Parece mais precisa a avaliação de seu vice, Hamilton Mourão, para quem
ele é “mais político do que militar”.
O general Mourão formulou uma perigosa profecia: “Se nosso governo
falhar, errar demais, não entregar o que está prometendo, essa conta irá
para as Forças Armadas, daí a nossa extrema preocupação.”
Isso não deve acontecer. Primeiro, porque as Forças Armadas não são o
governo. Há cerca de cem militares na nova administração, mas quase
todos estão na reserva, inclusive Mourão.
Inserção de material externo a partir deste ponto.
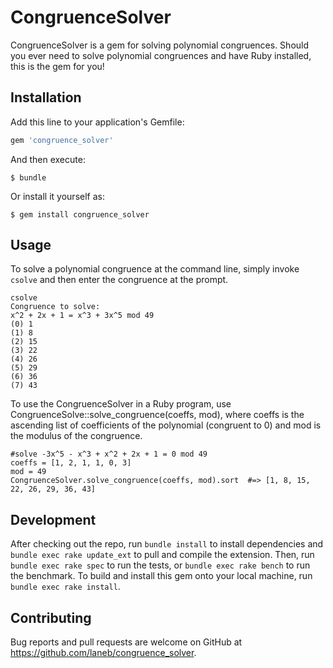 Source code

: # CongruenceSolver

CongruenceSolver is a gem for solving polynomial congruences. Should you ever need to solve polynomial congruences and have Ruby installed, this is the gem for you!

## Installation

Add this line to your application's Gemfile:

```ruby
gem 'congruence_solver'
```

And then execute:

    $ bundle

Or install it yourself as:

    $ gem install congruence_solver

## Usage

To solve a polynomial congruence at the command line, simply invoke `csolve` and then enter the congruence at the prompt.

```
csolve
Congruence to solve:
x^2 + 2x + 1 = x^3 + 3x^5 mod 49
(0) 1
(1) 8
(2) 15
(3) 22
(4) 26
(5) 29
(6) 36
(7) 43
```

To use the CongruenceSolver in a Ruby program, use CongruenceSolve::solve_congruence(coeffs, mod), where coeffs is the ascending list of coefficients of the polynomial (congruent to 0) and mod is the modulus of the congruence.

```
#solve -3x^5 - x^3 + x^2 + 2x + 1 = 0 mod 49
coeffs = [1, 2, 1, 1, 0, 3]
mod = 49
CongruenceSolver.solve_congruence(coeffs, mod).sort  #=> [1, 8, 15, 22, 26, 29, 36, 43]
``` 

## Development

After checking out the repo, run `bundle install` to install dependencies and `bundle exec rake update_ext` to pull and compile the extension. Then, run `bundle exec rake spec` to run the tests, or `bundle exec rake bench` to run the benchmark. To build and install this gem onto your local machine, run `bundle exec rake install`.

## Contributing

Bug reports and pull requests are welcome on GitHub at https://github.com/laneb/congruence_solver.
Apesar de poucas manifestações
impróprias durante a campanha eleitoral, nos quartéis prevaleceram a
disciplina e o silêncio. Três dos quatro comandantes do Exército deste
século não disseram uma única palavra. Ganha um fim de semana em Caracas
a vivandeira que lembrar os nomes desses generais.
Nenhuma conta pode ir para as Forças Armadas, a menos que se trapaceie o
jogo, coisa que ocorreu no ocaso da ditadura, quando o andar de cima
vestiu camisetas amarelas, foi para a campanha das Diretas e jogou o
entulho do regime na porta dos quartéis.
Quem namora a ideia da expansão das atribuições dos militares sonha com
impasses, talvez um conflito com o Congresso. Nesse sonho, “se o governo
falhar”, as Forças Armadas ficariam com a conta. A conta será do
governo. Os militares, calados, estão na mesa ao lado.